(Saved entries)
------------------------------------------------------------

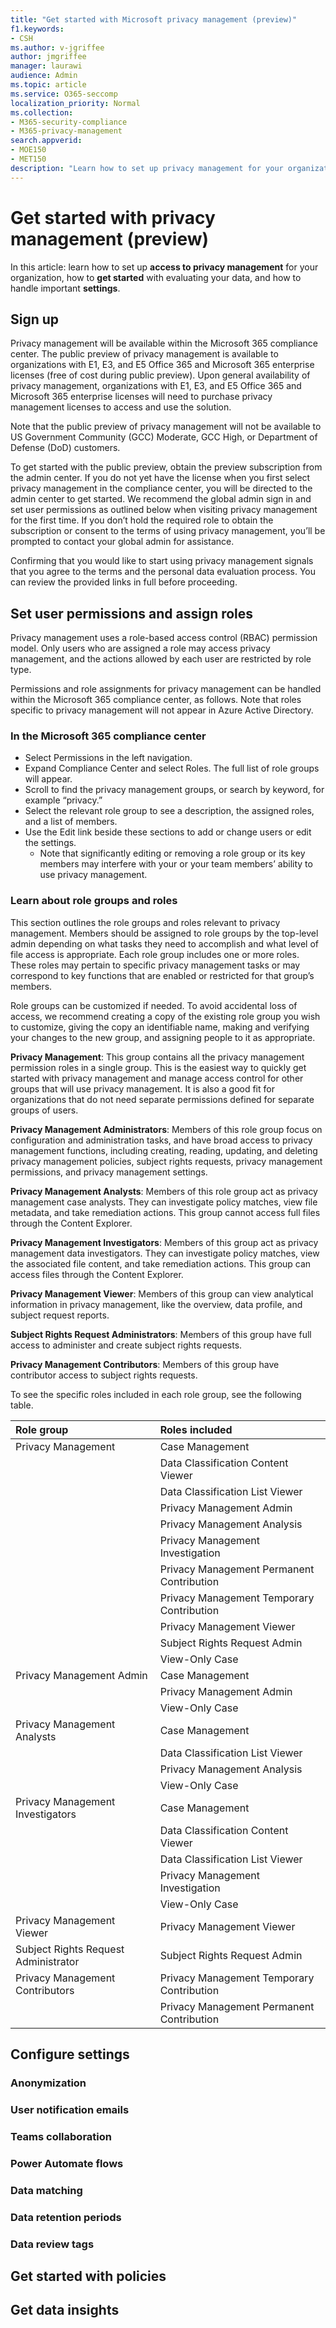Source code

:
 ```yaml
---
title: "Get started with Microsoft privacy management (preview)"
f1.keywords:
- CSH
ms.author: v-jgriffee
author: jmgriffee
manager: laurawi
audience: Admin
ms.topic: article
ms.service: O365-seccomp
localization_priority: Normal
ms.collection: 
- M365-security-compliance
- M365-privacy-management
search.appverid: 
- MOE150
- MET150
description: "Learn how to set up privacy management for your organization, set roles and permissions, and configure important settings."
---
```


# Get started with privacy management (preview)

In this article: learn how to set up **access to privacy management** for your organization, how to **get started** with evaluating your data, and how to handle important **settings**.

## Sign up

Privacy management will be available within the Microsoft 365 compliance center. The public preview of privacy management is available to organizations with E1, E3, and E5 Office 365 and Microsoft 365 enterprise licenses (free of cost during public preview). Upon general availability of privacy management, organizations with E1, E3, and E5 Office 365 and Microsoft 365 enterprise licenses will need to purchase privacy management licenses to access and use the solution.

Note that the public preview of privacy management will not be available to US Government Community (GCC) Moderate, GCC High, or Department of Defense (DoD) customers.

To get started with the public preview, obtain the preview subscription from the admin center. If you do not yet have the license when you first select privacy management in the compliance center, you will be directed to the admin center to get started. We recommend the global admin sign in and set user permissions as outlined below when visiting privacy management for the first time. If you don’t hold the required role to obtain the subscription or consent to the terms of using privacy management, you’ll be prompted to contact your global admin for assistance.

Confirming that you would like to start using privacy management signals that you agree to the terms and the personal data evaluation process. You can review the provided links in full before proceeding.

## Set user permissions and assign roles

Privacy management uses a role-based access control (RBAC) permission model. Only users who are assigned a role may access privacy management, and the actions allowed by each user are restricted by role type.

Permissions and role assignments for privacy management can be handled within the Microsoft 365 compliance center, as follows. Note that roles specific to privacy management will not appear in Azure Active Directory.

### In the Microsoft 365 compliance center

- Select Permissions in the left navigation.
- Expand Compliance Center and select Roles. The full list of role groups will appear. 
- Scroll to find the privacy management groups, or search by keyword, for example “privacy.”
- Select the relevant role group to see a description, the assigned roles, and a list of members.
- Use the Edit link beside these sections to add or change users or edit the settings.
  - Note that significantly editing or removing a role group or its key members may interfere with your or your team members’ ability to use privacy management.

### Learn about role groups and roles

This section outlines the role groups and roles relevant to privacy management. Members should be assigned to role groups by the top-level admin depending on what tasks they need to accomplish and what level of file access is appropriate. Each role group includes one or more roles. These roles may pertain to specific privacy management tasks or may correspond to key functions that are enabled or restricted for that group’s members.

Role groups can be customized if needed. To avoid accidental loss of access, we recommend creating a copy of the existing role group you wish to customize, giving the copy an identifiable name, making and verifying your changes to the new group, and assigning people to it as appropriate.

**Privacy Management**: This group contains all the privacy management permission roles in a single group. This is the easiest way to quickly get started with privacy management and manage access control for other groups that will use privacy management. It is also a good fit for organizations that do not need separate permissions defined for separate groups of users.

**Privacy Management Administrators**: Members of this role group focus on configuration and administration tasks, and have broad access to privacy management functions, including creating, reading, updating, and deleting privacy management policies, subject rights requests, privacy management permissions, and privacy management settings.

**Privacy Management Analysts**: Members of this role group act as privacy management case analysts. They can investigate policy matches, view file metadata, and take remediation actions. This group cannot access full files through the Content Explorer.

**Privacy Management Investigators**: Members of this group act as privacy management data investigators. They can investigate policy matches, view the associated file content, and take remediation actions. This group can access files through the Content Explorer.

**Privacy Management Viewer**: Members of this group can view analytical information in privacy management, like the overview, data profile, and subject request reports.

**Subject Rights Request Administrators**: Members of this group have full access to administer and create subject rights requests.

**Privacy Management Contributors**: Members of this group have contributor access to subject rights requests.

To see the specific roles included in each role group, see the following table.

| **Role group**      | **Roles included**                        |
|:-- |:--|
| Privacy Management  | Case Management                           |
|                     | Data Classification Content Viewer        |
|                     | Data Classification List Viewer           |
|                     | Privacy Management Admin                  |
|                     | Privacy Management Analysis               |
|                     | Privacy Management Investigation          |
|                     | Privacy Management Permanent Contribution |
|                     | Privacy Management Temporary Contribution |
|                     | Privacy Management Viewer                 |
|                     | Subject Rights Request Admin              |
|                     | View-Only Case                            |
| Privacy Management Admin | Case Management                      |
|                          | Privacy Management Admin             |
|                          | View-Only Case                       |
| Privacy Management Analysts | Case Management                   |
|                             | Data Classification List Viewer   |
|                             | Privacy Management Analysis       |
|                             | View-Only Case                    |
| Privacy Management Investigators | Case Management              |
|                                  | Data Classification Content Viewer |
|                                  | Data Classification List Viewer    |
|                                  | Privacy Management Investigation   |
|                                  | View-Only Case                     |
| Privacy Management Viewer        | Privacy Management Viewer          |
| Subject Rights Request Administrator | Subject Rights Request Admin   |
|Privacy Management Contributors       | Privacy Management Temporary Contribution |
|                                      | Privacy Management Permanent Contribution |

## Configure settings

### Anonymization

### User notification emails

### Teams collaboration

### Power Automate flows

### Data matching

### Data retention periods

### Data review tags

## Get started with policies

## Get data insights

------------------------------------------------------------

# ASSIGNMENT
Going through the entries above line by line, work out how many lines include the word "Investigators". Only the number is required.

# WRITTEN ANSWER
2